Task to complete »
Copy out every line of the data that has the word "sequences" somewhere in it.

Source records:
##########
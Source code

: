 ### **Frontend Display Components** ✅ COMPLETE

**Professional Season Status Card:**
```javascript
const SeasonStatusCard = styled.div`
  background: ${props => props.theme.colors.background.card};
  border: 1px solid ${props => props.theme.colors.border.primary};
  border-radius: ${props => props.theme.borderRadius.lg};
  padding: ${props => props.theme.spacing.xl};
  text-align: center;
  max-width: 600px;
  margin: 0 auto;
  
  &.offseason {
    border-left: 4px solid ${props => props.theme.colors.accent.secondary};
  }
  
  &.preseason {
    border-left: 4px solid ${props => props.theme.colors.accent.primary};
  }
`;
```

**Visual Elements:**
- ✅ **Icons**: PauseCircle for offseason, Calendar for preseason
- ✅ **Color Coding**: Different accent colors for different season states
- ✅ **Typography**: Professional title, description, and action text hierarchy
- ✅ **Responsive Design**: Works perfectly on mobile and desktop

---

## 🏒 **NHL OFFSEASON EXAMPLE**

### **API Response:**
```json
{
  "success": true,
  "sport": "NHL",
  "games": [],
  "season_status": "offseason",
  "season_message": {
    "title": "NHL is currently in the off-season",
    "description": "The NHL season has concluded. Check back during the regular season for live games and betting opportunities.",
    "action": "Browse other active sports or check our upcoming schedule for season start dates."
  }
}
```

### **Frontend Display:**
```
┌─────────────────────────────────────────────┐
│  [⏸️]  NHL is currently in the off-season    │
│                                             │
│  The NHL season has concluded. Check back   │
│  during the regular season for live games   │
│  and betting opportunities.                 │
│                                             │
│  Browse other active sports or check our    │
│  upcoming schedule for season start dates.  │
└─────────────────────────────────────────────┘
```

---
##########
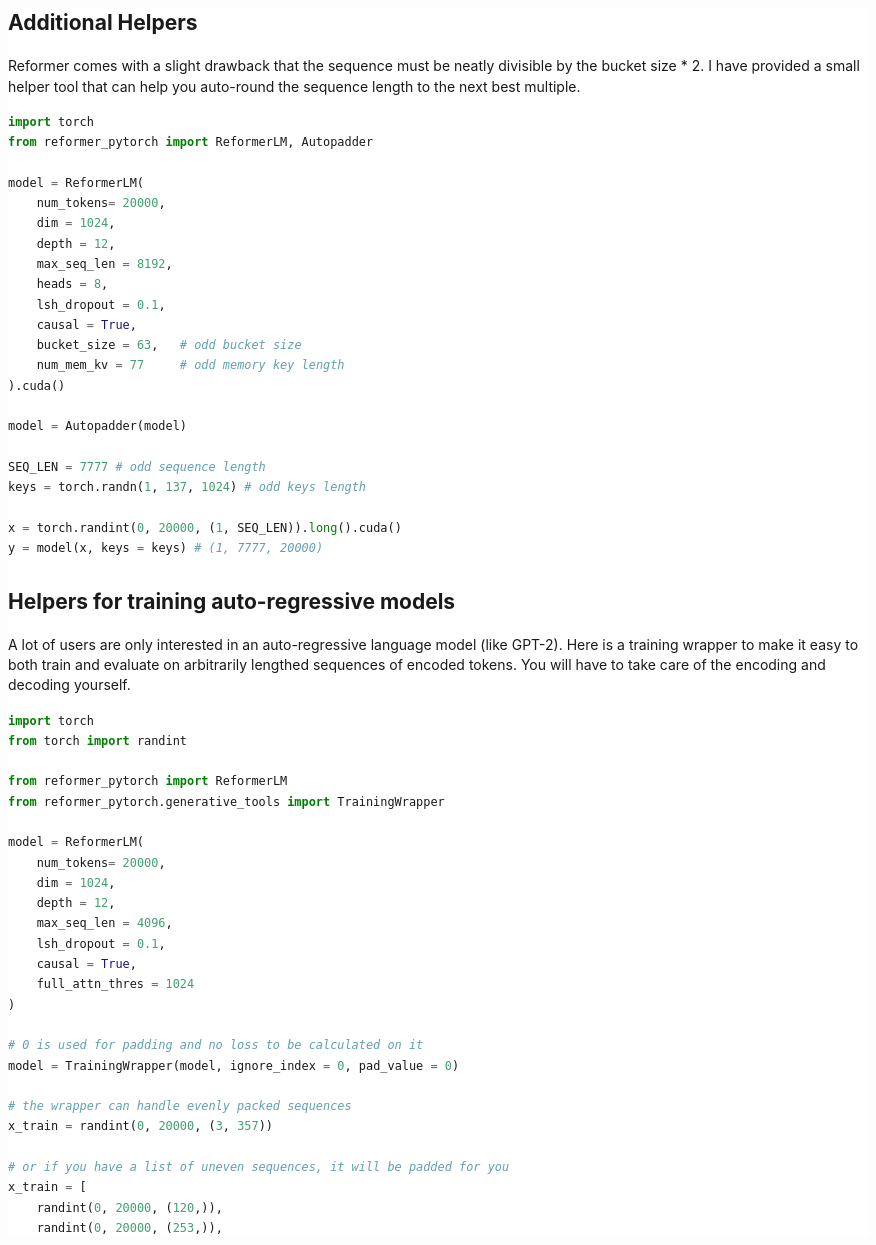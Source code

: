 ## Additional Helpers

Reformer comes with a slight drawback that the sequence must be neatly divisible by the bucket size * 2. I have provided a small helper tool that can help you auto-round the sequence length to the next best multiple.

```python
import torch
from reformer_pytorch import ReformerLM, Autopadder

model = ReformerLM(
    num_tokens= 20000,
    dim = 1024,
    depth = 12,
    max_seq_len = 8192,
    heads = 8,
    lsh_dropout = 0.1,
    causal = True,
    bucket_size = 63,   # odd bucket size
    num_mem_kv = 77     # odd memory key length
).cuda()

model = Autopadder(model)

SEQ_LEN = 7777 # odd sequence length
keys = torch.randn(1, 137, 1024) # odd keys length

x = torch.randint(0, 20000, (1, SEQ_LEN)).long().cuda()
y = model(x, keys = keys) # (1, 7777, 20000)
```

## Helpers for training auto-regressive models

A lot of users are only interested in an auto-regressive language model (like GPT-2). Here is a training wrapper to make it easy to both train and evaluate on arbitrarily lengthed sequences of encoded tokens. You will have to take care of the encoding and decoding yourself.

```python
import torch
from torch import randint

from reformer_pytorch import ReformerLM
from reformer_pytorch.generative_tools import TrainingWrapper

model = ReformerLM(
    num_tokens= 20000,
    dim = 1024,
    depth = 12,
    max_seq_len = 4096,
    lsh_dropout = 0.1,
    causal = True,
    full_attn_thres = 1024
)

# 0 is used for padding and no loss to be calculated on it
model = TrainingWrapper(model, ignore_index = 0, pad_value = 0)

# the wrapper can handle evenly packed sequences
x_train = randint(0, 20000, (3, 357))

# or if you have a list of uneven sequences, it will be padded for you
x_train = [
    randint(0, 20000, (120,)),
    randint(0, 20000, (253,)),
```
##########
Finished exercise »
A lot of users are only interested in an auto-regressive language model (like GPT-2). Here is a training wrapper to make it easy to both train and evaluate on arbitrarily lengthed sequences of encoded tokens. You will have to take care of the encoding and decoding yourself.
# the wrapper can handle evenly packed sequences
# or if you have a list of uneven sequences, it will be padded for you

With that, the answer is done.